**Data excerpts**
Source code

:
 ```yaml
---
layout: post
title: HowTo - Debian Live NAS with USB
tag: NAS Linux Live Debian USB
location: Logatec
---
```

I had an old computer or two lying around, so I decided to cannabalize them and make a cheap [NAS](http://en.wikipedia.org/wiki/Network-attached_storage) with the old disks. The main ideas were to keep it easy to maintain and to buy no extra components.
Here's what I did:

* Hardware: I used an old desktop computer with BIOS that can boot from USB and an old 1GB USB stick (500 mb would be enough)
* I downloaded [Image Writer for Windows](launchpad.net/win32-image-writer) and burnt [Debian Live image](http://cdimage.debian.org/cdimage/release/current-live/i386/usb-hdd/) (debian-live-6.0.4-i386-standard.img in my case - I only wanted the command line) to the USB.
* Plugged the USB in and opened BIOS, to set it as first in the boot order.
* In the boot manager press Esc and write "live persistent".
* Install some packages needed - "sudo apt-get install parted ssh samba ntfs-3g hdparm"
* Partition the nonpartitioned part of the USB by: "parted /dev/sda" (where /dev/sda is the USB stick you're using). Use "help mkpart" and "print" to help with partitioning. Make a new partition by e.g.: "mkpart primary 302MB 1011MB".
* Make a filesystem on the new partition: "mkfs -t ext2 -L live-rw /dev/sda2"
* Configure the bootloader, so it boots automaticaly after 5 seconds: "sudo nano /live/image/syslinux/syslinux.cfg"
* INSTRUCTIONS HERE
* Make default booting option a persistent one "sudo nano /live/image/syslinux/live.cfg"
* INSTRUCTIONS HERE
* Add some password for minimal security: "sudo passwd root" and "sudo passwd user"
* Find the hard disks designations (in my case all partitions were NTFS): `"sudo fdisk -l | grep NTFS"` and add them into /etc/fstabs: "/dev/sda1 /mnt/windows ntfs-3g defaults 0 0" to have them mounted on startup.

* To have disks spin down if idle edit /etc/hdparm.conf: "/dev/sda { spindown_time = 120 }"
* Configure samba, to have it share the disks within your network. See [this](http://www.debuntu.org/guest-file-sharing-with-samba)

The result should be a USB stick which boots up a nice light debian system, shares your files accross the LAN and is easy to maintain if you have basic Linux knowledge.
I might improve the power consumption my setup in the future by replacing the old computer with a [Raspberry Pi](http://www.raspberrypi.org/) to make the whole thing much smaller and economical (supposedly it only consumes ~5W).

**Instructions to follow**
Set down the line that contains "The result should" exactly. Do the same for each later line of the data, through the end, and add nothing.

**Completed exercise**
The result should be a USB stick which boots up a nice light debian system, shares your files accross the LAN and is easy to maintain if you have basic Linux knowledge.
I might improve the power consumption my setup in the future by replacing the old computer with a [Raspberry Pi](http://www.raspberrypi.org/) to make the whole thing much smaller and economical (supposedly it only consumes ~5W).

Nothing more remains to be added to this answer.